Y como toda moda efímera, hubo que dar por terminada la aventura ganadera, al menos en mi casa; poco a poco fueron desapareciendo los semovientes orejudos. Yo lo achacaba a que se iban con su familia o de viaje, cualquier cosa que le pareciera lógica a mi mente infantil. La cuestión es que con los dos o tres últimos supervivientes mi padre decidió darse un merecido homenaje con los amigos, aunque él no cocinara, por lo que los llevó, ya finiquitados, a la droguería. Yo no sabía nada de los entresijos del asunto, como correspondía a un niño ocupado en otros menesteres más lúdicos.

Allí, siempre curioso, noté cómo en la bolsa de tela que había dejado en la estantería de abajo de la caja registradora se producía un ligero movimiento que iba a más. La abrí con recelo y me encontré a uno de los conejos de casa, mirándome con esos ojazos y moviendo nervioso su cuerpo encapsulado en la bolsa.

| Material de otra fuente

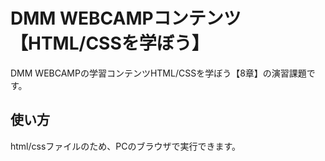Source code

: # DMM WEBCAMPコンテンツ【HTML/CSSを学ぼう】
DMM WEBCAMPの学習コンテンツHTML/CSSを学ぼう【8章】の演習課題です。
## 使い方
html/cssファイルのため、PCのブラウザで実行できます。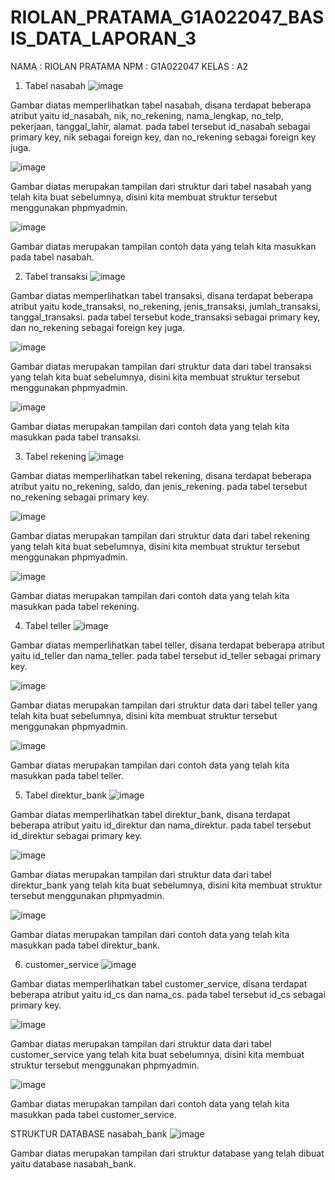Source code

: # RIOLAN_PRATAMA_G1A022047_BASIS_DATA_LAPORAN_3

NAMA  : RIOLAN PRATAMA
NPM   : G1A022047
KELAS : A2

1. Tabel nasabah
![image](https://github.com/RiolanPratama/RIOLAN_PRATAMA_G1A022047_BASIS_DATA_LAPORAN_3/assets/102577435/49a0bbae-28b0-4d4b-9fa8-8593d63611c4)

Gambar diatas memperlihatkan tabel nasabah, disana terdapat beberapa atribut yaitu id_nasabah, nik, no_rekening, nama_lengkap, no_telp, pekerjaan, tanggal_lahir, alamat. pada tabel tersebut id_nasabah sebagai primary key, nik sebagai foreign key, dan no_rekening sebagai foreign key juga.

![image](https://github.com/RiolanPratama/RIOLAN_PRATAMA_G1A022047_BASIS_DATA_LAPORAN_3/assets/102577435/00dccb7c-6ab4-4475-b874-684a42f08cf6)

Gambar diatas merupakan tampilan dari struktur dari tabel nasabah yang telah kita buat sebelumnya, disini kita membuat struktur tersebut menggunakan phpmyadmin.

![image](https://github.com/RiolanPratama/RIOLAN_PRATAMA_G1A022047_BASIS_DATA_LAPORAN_3/assets/102577435/04212b61-c27a-4cf2-92b4-d11cfb2d8188)

Gambar diatas merupakan tampilan contoh data yang telah kita masukkan pada tabel nasabah.

2. Tabel transaksi
![image](https://github.com/RiolanPratama/RIOLAN_PRATAMA_G1A022047_BASIS_DATA_LAPORAN_3/assets/102577435/38eac4da-86b5-4252-8482-95219c491c43)

Gambar diatas memperlihatkan tabel transaksi, disana terdapat beberapa atribut yaitu kode_transaksi, no_rekening, jenis_transaksi, jumlah_transaksi, tanggal_transaksi. pada tabel tersebut kode_transaksi sebagai primary key, dan no_rekening sebagai foreign key juga.

![image](https://github.com/RiolanPratama/RIOLAN_PRATAMA_G1A022047_BASIS_DATA_LAPORAN_3/assets/102577435/0c5bd649-2532-4e86-9095-14176f00746d)

Gambar diatas merupakan tampilan dari struktur data dari tabel transaksi yang telah kita buat sebelumnya, disini kita membuat struktur tersebut menggunakan phpmyadmin.

![image](https://github.com/RiolanPratama/RIOLAN_PRATAMA_G1A022047_BASIS_DATA_LAPORAN_3/assets/102577435/74d73b26-338f-4f13-93e7-568fc30926f2)

Gambar diatas merupakan tampilan dari contoh data yang telah kita masukkan pada tabel transaksi.

3. Tabel rekening
![image](https://github.com/RiolanPratama/RIOLAN_PRATAMA_G1A022047_BASIS_DATA_LAPORAN_3/assets/102577435/ef0c6d3e-9f84-4f2f-b8e8-8295c033434c)

Gambar diatas memperlihatkan tabel rekening, disana terdapat beberapa atribut yaitu no_rekening, saldo, dan jenis_rekening. pada tabel tersebut no_rekening sebagai primary key.

![image](https://github.com/RiolanPratama/RIOLAN_PRATAMA_G1A022047_BASIS_DATA_LAPORAN_3/assets/102577435/2c8543de-976b-4c7f-b34e-9e6f19e98cc0)

Gambar diatas merupakan tampilan dari struktur data dari tabel rekening yang telah kita buat sebelumnya, disini kita membuat struktur tersebut menggunakan phpmyadmin.

![image](https://github.com/RiolanPratama/RIOLAN_PRATAMA_G1A022047_BASIS_DATA_LAPORAN_3/assets/102577435/3e958f84-1512-4edd-a9de-e2d995b922d7)

Gambar diatas merupakan tampilan dari contoh data yang telah kita masukkan pada tabel rekening.

4. Tabel teller
![image](https://github.com/RiolanPratama/RIOLAN_PRATAMA_G1A022047_BASIS_DATA_LAPORAN_3/assets/102577435/f51e75a3-4fed-445c-9e66-aed9b538373b)

Gambar diatas memperlihatkan tabel teller, disana terdapat beberapa atribut yaitu id_teller dan nama_teller. pada tabel tersebut id_teller sebagai primary key.

![image](https://github.com/RiolanPratama/RIOLAN_PRATAMA_G1A022047_BASIS_DATA_LAPORAN_3/assets/102577435/c42068ef-9d4d-4885-9a35-876d355a9156)

Gambar diatas merupakan tampilan dari struktur data dari tabel teller yang telah kita buat sebelumnya, disini kita membuat struktur tersebut menggunakan phpmyadmin.

![image](https://github.com/RiolanPratama/RIOLAN_PRATAMA_G1A022047_BASIS_DATA_LAPORAN_3/assets/102577435/8aa788f7-4523-4496-8a49-295c1cef09ad)

Gambar diatas merupakan tampilan dari contoh data yang telah kita masukkan pada tabel teller.

5. Tabel direktur_bank
![image](https://github.com/RiolanPratama/RIOLAN_PRATAMA_G1A022047_BASIS_DATA_LAPORAN_3/assets/102577435/34e2df02-8689-440a-a6c2-f1347705c838)

Gambar diatas memperlihatkan tabel direktur_bank, disana terdapat beberapa atribut yaitu id_direktur dan nama_direktur. pada tabel tersebut id_direktur sebagai primary key.

![image](https://github.com/RiolanPratama/RIOLAN_PRATAMA_G1A022047_BASIS_DATA_LAPORAN_3/assets/102577435/cf3ac06a-105b-48ea-8a7b-3a7939c55e7f)

Gambar diatas merupakan tampilan dari struktur data dari tabel direktur_bank yang telah kita buat sebelumnya, disini kita membuat struktur tersebut menggunakan phpmyadmin.

![image](https://github.com/RiolanPratama/RIOLAN_PRATAMA_G1A022047_BASIS_DATA_LAPORAN_3/assets/102577435/fdeaad69-0202-46dd-bd47-06d4e1c413d3)

Gambar diatas merupakan tampilan dari contoh data yang telah kita masukkan pada tabel direktur_bank.

6. customer_service
![image](https://github.com/RiolanPratama/RIOLAN_PRATAMA_G1A022047_BASIS_DATA_LAPORAN_3/assets/102577435/a957c9c5-bc66-4e20-98ef-e855e7fa41fb)

Gambar diatas memperlihatkan tabel customer_service, disana terdapat beberapa atribut yaitu id_cs dan nama_cs. pada tabel tersebut id_cs sebagai primary key.

![image](https://github.com/RiolanPratama/RIOLAN_PRATAMA_G1A022047_BASIS_DATA_LAPORAN_3/assets/102577435/152a1a31-b865-4a3e-97b5-5058a9dd6aea)

Gambar diatas merupakan tampilan dari struktur data dari tabel customer_service yang telah kita buat sebelumnya, disini kita membuat struktur tersebut menggunakan phpmyadmin.

![image](https://github.com/RiolanPratama/RIOLAN_PRATAMA_G1A022047_BASIS_DATA_LAPORAN_3/assets/102577435/9cc96a1e-7ce9-4bd7-ac4a-493f881c2395)

Gambar diatas merupakan tampilan dari contoh data yang telah kita masukkan pada tabel customer_service.


STRUKTUR DATABASE nasabah_bank
![image](https://github.com/RiolanPratama/RIOLAN_PRATAMA_G1A022047_BASIS_DATA_LAPORAN_3/assets/102577435/16d125a7-17a6-4d96-b3b9-7e48d478a77d)

Gambar diatas merupakan tampilan dari struktur database yang telah dibuat yaitu database nasabah_bank.
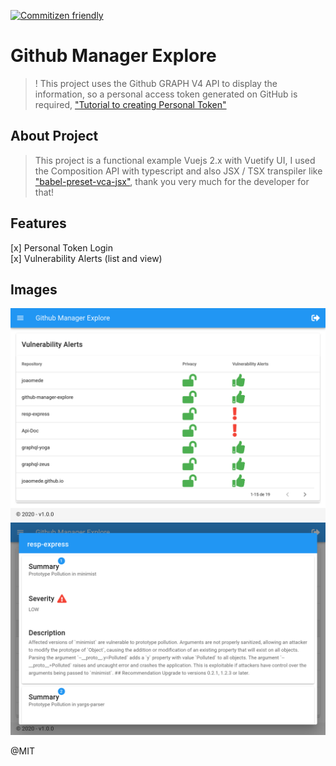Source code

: [![Commitizen friendly](https://img.shields.io/badge/commitizen-friendly-brightgreen.svg)](http://commitizen.github.io/cz-cli/)


# Github Manager Explore

> ! This project uses the Github GRAPH V4 API to display the information, so a personal access token generated on GitHub is required, ["Tutorial to creating Personal Token"](https://docs.github.com/en/github/authenticating-to-github/creating-a-personal-access-token)

## About Project

> This project is a functional example Vuejs 2.x with Vuetify UI, I used the Composition API with typescript and also JSX / TSX transpiler like
["babel-preset-vca-jsx"](https://github.com/luwanquan/babel-preset-vca-jsx), thank you very much for the developer for that!

## Features
[x] Personal Token Login  
[x] Vulnerability Alerts (list and view)

## Images
![Vulnerability Alerts](img/img_1.png)
![Vulnerability Alerts](img/img_2.png)


@MIT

Llamé a gritos a mi padre, esperando poder salvar al colega y que se me recompensara por ese arranque de filantropía. Por eso mi asombro fue casi infinito cuando vino mi padre, me miró y me soltó un rotundo "quita niño" mientras lo agarraba por las patas traseras, lo ponía cabeza abajo y le atizaba un golpe tras la nuca con el canto de la mano para rematar la faena que ni el Bruce Lee de sus mejores años, todo en un movimiento más que atinado y veloz. "Golpe de conejo" creo que llaman a la suerte en cuestión, que además debía ser preciso y contundente, pero a la vez sin pasarse para no formar coágulos ni estropear la carne.

Luego, simplemente lo echó de nuevo en la bolsa, casi sin mirar, mientras seguía despachando a una señora que no paraba de decirle que se había equivocado en la cuenta, que ella no se llevaba tanto para tener que pagar un billete, tres duros y dos pesetas.

Juan, el aprendiz que tenía mi padre en la tienda me vió haciendo pucheros y se compadeció de mí, así que me montó en el bicicarro donde entregaba algún pedido que otro y llevaba mercancía del almacén a la droguería. Fuimos por la calle del Cine España para abajo y hasta cruzamos el puente que iba a La Perlita y allí en cuclillas en la parte destinada a la carga, mientras se me secaban las lágrimas se me fue cerrando un pelín el corazón a la vez que me sentía alguien importante en esa aventura.

A la vuelta, ya al mediodía, nos metimos todos en Los Porrones donde habían preparado para mi padre y sus amigos una carne (entonces todo era "carne") riquísima al ajillo, que junto a los sopones del pan de masa dura que hacían en su propia Tahona terminaron de enterrar mis penas y con ellas un trocito mucho más grande de esa inocencia que nunca volví a recuperar.